Saved data entries:
Start of Block
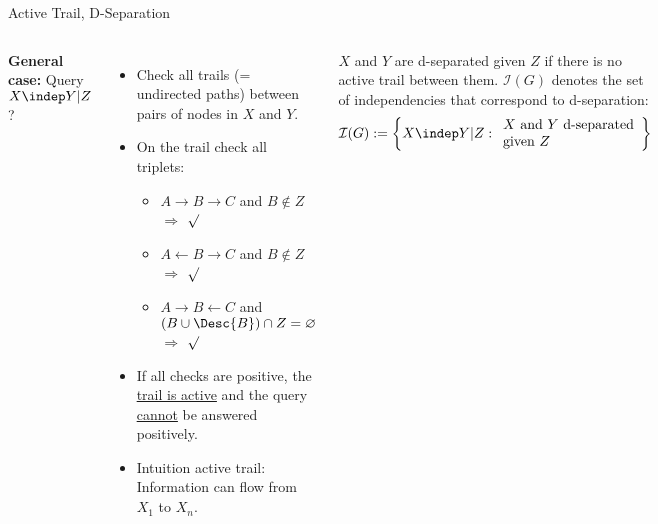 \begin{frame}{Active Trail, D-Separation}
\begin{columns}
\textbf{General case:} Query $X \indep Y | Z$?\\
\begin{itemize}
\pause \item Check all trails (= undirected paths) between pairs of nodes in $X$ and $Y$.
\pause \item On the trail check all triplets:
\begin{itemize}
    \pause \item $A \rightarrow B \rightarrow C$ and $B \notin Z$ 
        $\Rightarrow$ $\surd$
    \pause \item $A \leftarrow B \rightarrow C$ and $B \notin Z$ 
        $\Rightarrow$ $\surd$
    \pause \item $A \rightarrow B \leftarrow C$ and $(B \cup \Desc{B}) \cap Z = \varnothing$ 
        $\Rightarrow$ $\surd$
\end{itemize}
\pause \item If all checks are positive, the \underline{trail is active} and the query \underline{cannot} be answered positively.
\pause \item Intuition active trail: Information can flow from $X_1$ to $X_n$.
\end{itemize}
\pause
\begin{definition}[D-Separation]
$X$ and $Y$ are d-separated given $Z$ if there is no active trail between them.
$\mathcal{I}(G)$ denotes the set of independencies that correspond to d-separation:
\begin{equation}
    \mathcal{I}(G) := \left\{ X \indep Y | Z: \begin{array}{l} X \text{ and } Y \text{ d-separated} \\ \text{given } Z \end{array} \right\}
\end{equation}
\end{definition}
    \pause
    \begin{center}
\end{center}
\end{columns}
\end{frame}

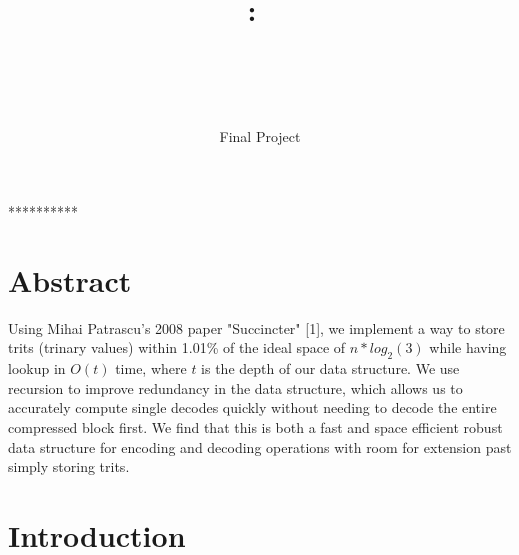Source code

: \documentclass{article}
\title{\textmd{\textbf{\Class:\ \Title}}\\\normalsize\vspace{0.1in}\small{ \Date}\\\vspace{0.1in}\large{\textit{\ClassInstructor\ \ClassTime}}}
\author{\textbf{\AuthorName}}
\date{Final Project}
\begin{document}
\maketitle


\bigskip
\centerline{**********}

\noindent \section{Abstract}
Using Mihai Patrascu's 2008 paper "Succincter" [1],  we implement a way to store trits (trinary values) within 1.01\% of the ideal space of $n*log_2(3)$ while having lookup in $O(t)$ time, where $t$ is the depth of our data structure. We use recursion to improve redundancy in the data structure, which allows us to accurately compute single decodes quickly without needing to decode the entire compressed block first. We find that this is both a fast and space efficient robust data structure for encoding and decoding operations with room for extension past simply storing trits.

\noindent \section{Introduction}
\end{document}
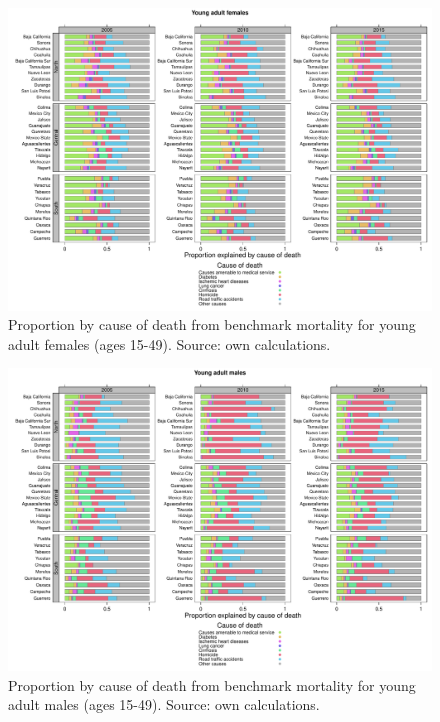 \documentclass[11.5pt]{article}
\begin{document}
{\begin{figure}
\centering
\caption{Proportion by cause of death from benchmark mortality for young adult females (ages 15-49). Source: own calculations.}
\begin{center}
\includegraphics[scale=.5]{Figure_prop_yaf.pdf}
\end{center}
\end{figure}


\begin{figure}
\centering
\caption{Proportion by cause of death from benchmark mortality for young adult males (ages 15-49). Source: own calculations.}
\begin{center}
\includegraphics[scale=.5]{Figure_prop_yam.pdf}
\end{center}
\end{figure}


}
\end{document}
End of Block
-- Task directions --
Reproduce the data above word for word from its first line through the line that holds "in $X$ and $Y$.", both ends included; skip pictures.

-- Reply --
 \begin{frame}{Active Trail, D-Separation}
\begin{columns}
\textbf{General case:} Query $X \indep Y | Z$?\\
\begin{itemize}
\pause \item Check all trails (= undirected paths) between pairs of nodes in $X$ and $Y$.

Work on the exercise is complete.